◆ Problem description ◆
Take every line of the material below that includes the string "Tracing" and copy it out.

◆ Exercise input ◆
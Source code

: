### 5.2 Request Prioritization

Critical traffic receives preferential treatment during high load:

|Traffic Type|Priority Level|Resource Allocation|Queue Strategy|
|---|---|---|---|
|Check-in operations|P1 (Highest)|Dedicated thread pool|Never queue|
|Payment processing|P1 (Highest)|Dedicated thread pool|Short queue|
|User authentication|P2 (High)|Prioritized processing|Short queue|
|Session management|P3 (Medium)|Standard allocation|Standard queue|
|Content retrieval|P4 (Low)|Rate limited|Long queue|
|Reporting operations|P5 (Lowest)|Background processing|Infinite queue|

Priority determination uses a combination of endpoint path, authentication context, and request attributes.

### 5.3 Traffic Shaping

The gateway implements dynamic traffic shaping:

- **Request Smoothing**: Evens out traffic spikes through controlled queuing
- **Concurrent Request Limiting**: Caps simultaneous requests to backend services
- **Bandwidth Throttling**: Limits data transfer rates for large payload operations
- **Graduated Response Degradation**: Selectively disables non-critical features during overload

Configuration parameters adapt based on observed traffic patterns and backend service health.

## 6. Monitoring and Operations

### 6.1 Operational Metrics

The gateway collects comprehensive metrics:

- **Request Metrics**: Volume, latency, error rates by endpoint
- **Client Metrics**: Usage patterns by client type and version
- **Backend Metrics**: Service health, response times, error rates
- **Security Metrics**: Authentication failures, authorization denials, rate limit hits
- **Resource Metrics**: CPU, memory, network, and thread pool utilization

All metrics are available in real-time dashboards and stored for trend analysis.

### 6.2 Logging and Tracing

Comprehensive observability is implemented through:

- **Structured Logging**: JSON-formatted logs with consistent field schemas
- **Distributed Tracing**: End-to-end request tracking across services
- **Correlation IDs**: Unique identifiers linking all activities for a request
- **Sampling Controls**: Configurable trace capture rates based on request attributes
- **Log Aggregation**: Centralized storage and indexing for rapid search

◆ Output of the task ◆
### 6.2 Logging and Tracing
- **Distributed Tracing**: End-to-end request tracking across services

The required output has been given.